§ **Task to carry out**
Would you please copy each line below that includes the string "medido"?

>>>

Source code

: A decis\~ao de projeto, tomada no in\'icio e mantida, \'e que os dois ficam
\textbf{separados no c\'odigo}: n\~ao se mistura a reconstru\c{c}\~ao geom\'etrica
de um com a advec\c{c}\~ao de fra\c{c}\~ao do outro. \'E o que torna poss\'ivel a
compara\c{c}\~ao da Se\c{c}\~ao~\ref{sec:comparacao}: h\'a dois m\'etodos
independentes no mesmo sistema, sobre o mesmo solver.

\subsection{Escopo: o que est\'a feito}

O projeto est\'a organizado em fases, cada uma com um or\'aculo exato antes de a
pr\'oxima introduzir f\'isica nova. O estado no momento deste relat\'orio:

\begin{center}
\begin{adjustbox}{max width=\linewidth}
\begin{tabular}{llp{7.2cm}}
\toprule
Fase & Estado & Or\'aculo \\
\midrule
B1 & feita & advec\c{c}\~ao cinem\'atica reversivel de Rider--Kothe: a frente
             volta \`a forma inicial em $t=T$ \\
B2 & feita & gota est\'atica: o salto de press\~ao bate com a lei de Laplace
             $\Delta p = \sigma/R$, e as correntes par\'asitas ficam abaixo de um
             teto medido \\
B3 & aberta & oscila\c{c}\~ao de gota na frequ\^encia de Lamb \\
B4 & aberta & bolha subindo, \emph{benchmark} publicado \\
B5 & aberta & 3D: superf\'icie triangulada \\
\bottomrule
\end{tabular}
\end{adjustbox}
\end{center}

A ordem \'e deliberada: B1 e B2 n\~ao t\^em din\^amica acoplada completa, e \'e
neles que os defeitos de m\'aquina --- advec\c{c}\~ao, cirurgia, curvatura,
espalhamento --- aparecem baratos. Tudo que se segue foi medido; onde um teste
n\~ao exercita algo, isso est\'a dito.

<<<
>>>

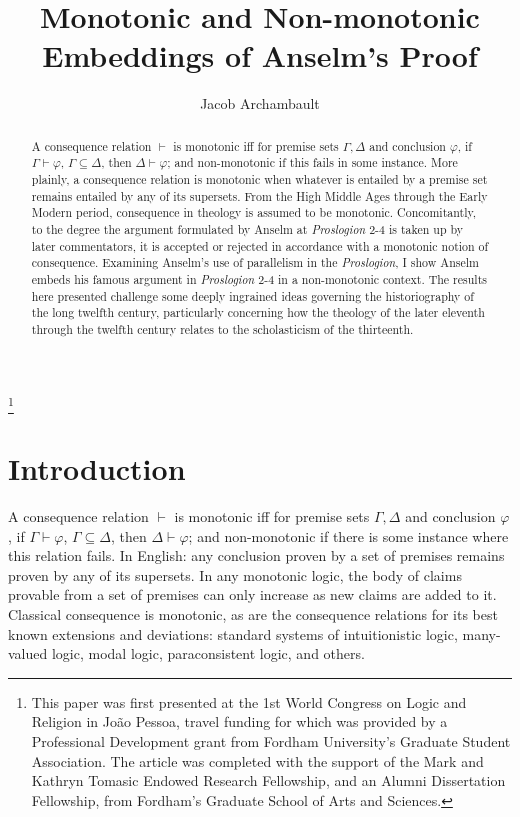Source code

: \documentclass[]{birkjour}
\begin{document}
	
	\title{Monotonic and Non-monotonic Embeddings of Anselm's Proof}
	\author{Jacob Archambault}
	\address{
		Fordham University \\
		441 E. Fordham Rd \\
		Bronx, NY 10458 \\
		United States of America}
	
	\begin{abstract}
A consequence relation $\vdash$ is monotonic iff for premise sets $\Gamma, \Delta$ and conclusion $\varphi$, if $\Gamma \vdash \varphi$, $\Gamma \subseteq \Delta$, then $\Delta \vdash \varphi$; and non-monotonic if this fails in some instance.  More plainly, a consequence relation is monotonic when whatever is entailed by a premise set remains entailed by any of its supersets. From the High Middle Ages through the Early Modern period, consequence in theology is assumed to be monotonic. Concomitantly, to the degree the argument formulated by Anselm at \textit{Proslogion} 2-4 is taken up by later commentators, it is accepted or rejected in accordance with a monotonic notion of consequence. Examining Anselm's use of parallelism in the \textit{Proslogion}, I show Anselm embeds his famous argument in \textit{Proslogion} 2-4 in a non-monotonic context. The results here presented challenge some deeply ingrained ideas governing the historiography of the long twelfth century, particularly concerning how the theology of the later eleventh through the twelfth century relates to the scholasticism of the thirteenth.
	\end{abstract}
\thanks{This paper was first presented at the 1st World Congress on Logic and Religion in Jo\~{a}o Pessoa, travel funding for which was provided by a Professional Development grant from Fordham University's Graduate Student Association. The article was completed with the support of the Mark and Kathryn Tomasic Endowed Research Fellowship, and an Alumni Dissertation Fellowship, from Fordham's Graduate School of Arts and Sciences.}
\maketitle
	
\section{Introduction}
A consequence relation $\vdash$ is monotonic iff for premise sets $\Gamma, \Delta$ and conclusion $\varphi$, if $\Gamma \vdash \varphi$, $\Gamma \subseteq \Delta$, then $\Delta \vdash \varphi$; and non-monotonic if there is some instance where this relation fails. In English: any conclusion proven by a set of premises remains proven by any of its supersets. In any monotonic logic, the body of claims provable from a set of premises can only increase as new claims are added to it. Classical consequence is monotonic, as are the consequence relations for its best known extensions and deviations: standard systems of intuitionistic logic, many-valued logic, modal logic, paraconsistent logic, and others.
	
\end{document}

<<<

§ **Task response**
             teto medido \\
espalhamento --- aparecem baratos. Tudo que se segue foi medido; onde um teste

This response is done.